In Wisconsin, Satellites Spotlight Illegal 

Manure Spreading

AAFTER A FRESH February snow, a satellite about the size of a shoebox, busy snapping photographs as it circuited the planet at 17,000 miles per hour, captured something dark in Wisconsin.

About 56 tons of livestock bedding and manure had been spread atop Mark Zinke’s frozen alfalfa field.

The image eventually appeared on the computers of Stanford University researchers, who relayed it to the Wisconsin Department of Natural Resources.

Zinke, a Brownsville dairy farmer who cares for a herd of more than 1,300 cows, had forgotten about the whole thing until he later heard from the agency.

“Oh s—,” he recalled thinking at the time. “I guess we f—ed up. We gotta man up to it, right?”

Imagery collected by inexpensive satellites is ushering in an era of real-time monitoring.

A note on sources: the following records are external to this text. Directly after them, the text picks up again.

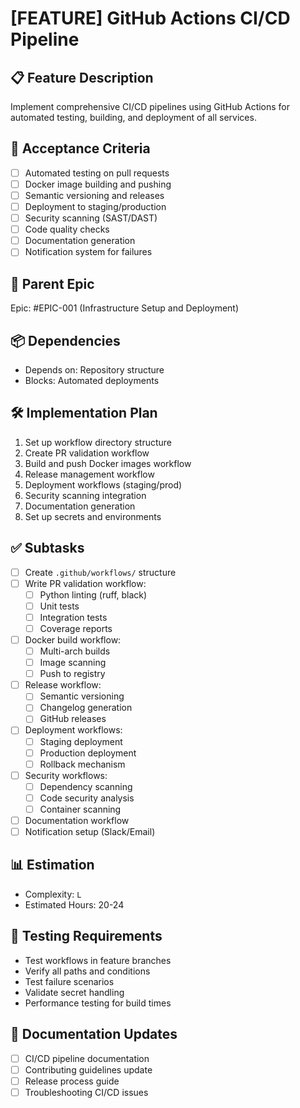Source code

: # [FEATURE] GitHub Actions CI/CD Pipeline

## 📋 Feature Description
Implement comprehensive CI/CD pipelines using GitHub Actions for automated testing, building, and deployment of all services.

## 🎯 Acceptance Criteria
- [ ] Automated testing on pull requests
- [ ] Docker image building and pushing
- [ ] Semantic versioning and releases
- [ ] Deployment to staging/production
- [ ] Security scanning (SAST/DAST)
- [ ] Code quality checks
- [ ] Documentation generation
- [ ] Notification system for failures

## 🔗 Parent Epic
Epic: #EPIC-001 (Infrastructure Setup and Deployment)

## 📦 Dependencies
- Depends on: Repository structure
- Blocks: Automated deployments

## 🛠️ Implementation Plan
1. Set up workflow directory structure
2. Create PR validation workflow
3. Build and push Docker images workflow
4. Release management workflow
5. Deployment workflows (staging/prod)
6. Security scanning integration
7. Documentation generation
8. Set up secrets and environments

## ✅ Subtasks
- [ ] Create `.github/workflows/` structure
- [ ] Write PR validation workflow:
  - [ ] Python linting (ruff, black)
  - [ ] Unit tests
  - [ ] Integration tests
  - [ ] Coverage reports
- [ ] Docker build workflow:
  - [ ] Multi-arch builds
  - [ ] Image scanning
  - [ ] Push to registry
- [ ] Release workflow:
  - [ ] Semantic versioning
  - [ ] Changelog generation
  - [ ] GitHub releases
- [ ] Deployment workflows:
  - [ ] Staging deployment
  - [ ] Production deployment
  - [ ] Rollback mechanism
- [ ] Security workflows:
  - [ ] Dependency scanning
  - [ ] Code security analysis
  - [ ] Container scanning
- [ ] Documentation workflow
- [ ] Notification setup (Slack/Email)

## 📊 Estimation
- Complexity: `L`
- Estimated Hours: 20-24

## 🧪 Testing Requirements
- Test workflows in feature branches
- Verify all paths and conditions
- Test failure scenarios
- Validate secret handling
- Performance testing for build times

## 📝 Documentation Updates
- [ ] CI/CD pipeline documentation
- [ ] Contributing guidelines update
- [ ] Release process guide
- [ ] Troubleshooting CI/CD issues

Some environmental advocates want the department to look down from the sky as it regulates livestock manure, a potential water contamination source.

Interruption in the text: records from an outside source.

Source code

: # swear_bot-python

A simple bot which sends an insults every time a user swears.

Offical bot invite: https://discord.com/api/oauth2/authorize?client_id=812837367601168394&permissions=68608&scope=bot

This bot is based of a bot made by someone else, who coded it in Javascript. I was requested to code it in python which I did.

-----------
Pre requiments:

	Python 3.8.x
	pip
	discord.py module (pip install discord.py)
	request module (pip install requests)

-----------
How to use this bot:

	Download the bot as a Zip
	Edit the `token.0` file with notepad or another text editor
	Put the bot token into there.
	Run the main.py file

Scientists from Stanford’s Regulation, Evaluation and Governance Lab are analyzing troves of aerial photographs to teach computers to recognize when farmers butter the land with livestock poop during the winter, a largely restricted but suspectedly pervasive practice in America’s Dairyland.

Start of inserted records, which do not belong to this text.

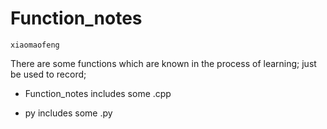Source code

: # Function_notes
`xiaomaofeng`

There are some functions which are known in the process of learning;
just be used to record; 

* Function_notes includes some .cpp

* py includes some .py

The research relies upon machine learning, an artificial intelligence process in which computers identify patterns to make predictions and decisions, and constellations of commercial satellites that scan Earth’s surface daily. The orbiters photographed the large farms — known as concentrated animal feeding operations, or CAFOs — during snowy Wisconsin winters. Policymakers consider a livestock farm a CAFO if it houses at least 1,000 “animal units,” the equivalent of 714 dairy cows or 2,500 pigs.

Typically, the ground is frozen or snow-covered for 100 to 140 days each Wisconsin winter. Applying manure atop it heightens the risk of runoff, which can contaminate water, spread pathogens, seed algae blooms, and kill fish.

Some environmental advocates want the state to look down from the sky as it regulates livestock manure, a potential water contamination source.